_Work to be completed_: Set out exactly, line by line, the stretch of data below that begins at the line containing "Hosted version: https://nc-news-be-yxc3.onrender.com/api" and ends at the line containing "- 🛠️ **Admin", with both ends kept.

_Saved data entries_:

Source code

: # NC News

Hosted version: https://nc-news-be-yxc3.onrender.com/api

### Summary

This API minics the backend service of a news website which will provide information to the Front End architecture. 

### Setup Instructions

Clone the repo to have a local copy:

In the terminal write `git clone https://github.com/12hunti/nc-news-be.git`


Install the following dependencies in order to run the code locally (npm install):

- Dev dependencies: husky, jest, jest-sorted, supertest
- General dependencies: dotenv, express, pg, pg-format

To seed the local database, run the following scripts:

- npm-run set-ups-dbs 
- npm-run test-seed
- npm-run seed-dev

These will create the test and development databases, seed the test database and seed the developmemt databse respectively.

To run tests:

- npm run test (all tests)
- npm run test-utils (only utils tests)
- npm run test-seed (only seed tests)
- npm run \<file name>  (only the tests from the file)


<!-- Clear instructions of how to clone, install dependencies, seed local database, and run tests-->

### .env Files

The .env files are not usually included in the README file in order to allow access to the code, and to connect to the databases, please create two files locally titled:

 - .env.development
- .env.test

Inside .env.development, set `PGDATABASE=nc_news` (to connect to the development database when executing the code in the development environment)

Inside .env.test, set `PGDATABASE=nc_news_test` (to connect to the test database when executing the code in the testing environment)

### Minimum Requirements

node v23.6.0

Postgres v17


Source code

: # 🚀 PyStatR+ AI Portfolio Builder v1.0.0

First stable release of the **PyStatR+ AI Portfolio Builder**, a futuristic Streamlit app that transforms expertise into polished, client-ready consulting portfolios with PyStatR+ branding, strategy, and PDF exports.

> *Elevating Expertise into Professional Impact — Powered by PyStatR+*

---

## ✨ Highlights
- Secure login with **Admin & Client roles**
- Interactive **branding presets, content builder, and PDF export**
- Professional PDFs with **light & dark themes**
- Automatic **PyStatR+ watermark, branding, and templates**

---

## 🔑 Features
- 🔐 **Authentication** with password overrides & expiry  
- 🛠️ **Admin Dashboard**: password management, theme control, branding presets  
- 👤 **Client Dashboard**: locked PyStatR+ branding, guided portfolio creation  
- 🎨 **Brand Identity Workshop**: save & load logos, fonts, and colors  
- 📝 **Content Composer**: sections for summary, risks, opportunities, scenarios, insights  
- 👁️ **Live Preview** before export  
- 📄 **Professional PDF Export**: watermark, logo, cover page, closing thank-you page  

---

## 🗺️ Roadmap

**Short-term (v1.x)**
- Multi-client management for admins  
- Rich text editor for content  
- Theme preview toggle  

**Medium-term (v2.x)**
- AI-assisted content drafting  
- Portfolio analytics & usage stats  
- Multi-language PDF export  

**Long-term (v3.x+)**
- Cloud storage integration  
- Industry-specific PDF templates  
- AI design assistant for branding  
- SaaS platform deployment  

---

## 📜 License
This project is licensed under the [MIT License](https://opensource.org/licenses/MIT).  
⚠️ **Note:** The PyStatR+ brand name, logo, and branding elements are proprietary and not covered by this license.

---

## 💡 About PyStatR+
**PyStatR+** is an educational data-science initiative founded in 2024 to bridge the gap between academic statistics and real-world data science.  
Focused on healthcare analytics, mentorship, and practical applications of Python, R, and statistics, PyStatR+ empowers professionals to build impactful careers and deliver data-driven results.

_Result for this exercise_:
Hosted version: https://nc-news-be-yxc3.onrender.com/api

### Summary

This API minics the backend service of a news website which will provide information to the Front End architecture. 

### Setup Instructions

Clone the repo to have a local copy:

In the terminal write `git clone https://github.com/12hunti/nc-news-be.git`


Install the following dependencies in order to run the code locally (npm install):

- Dev dependencies: husky, jest, jest-sorted, supertest
- General dependencies: dotenv, express, pg, pg-format

To seed the local database, run the following scripts:

- npm-run set-ups-dbs 
- npm-run test-seed
- npm-run seed-dev

These will create the test and development databases, seed the test database and seed the developmemt databse respectively.

To run tests:

- npm run test (all tests)
- npm run test-utils (only utils tests)
- npm run test-seed (only seed tests)
- npm run \<file name>  (only the tests from the file)


<!-- Clear instructions of how to clone, install dependencies, seed local database, and run tests-->

### .env Files

The .env files are not usually included in the README file in order to allow access to the code, and to connect to the databases, please create two files locally titled:

 - .env.development
- .env.test

Inside .env.development, set `PGDATABASE=nc_news` (to connect to the development database when executing the code in the development environment)

Inside .env.test, set `PGDATABASE=nc_news_test` (to connect to the test database when executing the code in the testing environment)

### Minimum Requirements

node v23.6.0

Postgres v17


Source code

: # 🚀 PyStatR+ AI Portfolio Builder v1.0.0

First stable release of the **PyStatR+ AI Portfolio Builder**, a futuristic Streamlit app that transforms expertise into polished, client-ready consulting portfolios with PyStatR+ branding, strategy, and PDF exports.

> *Elevating Expertise into Professional Impact — Powered by PyStatR+*

---

## ✨ Highlights
- Secure login with **Admin & Client roles**
- Interactive **branding presets, content builder, and PDF export**
- Professional PDFs with **light & dark themes**
- Automatic **PyStatR+ watermark, branding, and templates**

---

## 🔑 Features
- 🔐 **Authentication** with password overrides & expiry  
- 🛠️ **Admin Dashboard**: password management, theme control, branding presets  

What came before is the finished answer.